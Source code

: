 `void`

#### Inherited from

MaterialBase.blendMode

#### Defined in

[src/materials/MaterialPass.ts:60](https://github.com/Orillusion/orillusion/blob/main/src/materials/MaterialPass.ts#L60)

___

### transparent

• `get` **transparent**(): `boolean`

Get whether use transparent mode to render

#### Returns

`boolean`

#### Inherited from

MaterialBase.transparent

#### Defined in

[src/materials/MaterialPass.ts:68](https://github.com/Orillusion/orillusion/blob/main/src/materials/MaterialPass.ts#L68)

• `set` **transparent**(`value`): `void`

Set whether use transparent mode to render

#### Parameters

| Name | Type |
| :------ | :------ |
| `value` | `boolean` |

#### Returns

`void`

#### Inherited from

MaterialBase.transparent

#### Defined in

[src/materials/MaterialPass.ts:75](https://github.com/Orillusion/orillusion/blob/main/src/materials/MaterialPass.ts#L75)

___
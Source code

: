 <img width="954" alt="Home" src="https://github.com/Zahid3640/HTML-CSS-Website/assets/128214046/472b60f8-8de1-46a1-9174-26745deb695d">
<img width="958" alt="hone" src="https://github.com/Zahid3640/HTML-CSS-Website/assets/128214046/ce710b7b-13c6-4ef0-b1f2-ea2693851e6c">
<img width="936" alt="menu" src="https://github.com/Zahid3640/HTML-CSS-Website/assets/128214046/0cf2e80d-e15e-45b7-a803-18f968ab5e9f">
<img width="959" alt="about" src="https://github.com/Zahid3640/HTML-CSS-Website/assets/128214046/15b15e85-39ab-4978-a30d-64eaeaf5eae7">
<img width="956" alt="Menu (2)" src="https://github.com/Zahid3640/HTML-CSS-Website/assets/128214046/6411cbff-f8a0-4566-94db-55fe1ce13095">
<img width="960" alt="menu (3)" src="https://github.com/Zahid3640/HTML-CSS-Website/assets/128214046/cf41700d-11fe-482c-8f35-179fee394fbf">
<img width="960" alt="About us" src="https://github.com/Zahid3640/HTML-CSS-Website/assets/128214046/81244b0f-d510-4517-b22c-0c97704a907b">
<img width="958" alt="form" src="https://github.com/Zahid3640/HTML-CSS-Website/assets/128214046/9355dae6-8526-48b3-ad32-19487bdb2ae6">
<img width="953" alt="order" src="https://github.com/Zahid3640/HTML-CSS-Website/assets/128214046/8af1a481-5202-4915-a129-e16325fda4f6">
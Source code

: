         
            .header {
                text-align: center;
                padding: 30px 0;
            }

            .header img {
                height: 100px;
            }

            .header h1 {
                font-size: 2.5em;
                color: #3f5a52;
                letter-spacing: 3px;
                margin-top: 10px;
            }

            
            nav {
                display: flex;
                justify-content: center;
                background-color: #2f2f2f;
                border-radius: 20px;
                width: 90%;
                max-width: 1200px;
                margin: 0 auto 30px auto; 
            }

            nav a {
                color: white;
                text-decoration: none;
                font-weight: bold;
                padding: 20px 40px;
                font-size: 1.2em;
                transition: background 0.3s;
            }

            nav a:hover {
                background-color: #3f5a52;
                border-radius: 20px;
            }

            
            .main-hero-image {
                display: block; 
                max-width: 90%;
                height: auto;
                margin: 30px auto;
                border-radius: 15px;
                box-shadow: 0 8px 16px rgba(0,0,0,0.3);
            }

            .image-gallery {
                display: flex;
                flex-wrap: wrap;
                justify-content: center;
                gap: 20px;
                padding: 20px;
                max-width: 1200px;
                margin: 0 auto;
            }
********
Copy each line from the data above that includes "render".

• [Result for this task]:
Get whether use transparent mode to render
Set whether use transparent mode to render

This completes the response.